One can give examples of simplicial complexes (included below) with FSP whose geometric realizations do not have FPP. Moreover, triangulations of spaces without FPP exist whose iterated barycentric subdivisions all have FSP.

Is it true that if $X$ is a triangulable space without FPP, then a triangulation of $X$ exists that does not have FSP? A related question: given a triangulation $K$ of $X$, can we find a (non-barycentric) subdivision of $K$ that does not have FSP?

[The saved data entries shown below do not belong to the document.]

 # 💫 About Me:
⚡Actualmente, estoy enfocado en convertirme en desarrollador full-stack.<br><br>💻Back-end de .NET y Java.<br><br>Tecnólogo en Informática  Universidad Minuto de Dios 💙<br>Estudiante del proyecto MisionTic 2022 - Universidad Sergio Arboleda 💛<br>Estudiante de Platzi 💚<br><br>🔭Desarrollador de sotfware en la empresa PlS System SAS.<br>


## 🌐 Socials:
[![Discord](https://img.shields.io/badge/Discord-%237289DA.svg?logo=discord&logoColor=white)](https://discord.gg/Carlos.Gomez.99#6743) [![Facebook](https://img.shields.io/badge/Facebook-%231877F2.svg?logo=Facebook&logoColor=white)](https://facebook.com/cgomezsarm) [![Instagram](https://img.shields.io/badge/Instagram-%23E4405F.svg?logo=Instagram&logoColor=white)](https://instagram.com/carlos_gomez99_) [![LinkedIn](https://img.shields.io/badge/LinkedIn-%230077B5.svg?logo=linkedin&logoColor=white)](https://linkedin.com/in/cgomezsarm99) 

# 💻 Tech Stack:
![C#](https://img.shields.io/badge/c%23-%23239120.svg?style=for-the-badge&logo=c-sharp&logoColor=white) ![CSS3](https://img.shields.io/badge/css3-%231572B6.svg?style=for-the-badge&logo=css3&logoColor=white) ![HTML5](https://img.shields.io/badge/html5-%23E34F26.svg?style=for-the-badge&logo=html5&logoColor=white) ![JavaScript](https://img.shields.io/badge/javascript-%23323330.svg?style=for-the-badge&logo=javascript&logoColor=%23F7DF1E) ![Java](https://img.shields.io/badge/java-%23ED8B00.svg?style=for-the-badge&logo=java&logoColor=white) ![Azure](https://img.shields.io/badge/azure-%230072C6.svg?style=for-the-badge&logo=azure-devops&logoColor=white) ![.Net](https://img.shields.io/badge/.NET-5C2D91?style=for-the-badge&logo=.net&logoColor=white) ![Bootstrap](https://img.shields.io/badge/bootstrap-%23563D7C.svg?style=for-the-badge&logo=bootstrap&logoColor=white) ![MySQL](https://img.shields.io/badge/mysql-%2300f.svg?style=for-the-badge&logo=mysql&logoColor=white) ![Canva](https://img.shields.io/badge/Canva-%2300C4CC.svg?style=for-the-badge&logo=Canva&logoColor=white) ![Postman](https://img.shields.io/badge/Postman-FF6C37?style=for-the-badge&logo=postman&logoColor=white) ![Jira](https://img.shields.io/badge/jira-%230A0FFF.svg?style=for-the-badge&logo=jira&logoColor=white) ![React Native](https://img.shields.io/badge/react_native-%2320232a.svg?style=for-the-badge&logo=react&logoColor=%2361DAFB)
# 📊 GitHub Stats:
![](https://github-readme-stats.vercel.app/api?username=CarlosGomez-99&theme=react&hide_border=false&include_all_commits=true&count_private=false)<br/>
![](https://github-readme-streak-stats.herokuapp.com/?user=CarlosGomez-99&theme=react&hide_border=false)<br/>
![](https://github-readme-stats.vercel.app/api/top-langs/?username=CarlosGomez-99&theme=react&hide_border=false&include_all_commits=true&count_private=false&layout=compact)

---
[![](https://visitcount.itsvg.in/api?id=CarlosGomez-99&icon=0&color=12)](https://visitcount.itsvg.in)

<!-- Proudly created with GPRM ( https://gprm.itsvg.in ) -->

Example (taken from J.A. Barmak's thesis (p. 101), who in turn cites K.Baclawski and A.Björner "Fixed points in partially ordered sets" (Adv. Math. 1979)):

Consider the regular CW-complex (square + 4 triangles) $C$ which is the border of a pyramid with square base. $C$ is homeomorphic to $S^2$, so it doesn't have FPP. Let $K$ be the following subdivision of $C$: divide each of the 3 triangular sides into 3 triangles by adding a vertex in the middle and divide the bottom square into 4 triangles the same way.

Name the top vertex of the pyramid $x$. Let $f:K\to K$ be simplicial. If $f$ is onto (on the vertices), then, by finiteness of $K$, $f$ is an automorphism. Since $x$ is the uniqe vertex that belongs to exactly eight 1-simplices, it is a fixed point. If $f$ is not onto, then $|f|$ is nullhomotopic and thus the Lefschetz number $\lambda(f)=1$. $|f|$ has a fixed point, so $f$ fixes a simplex.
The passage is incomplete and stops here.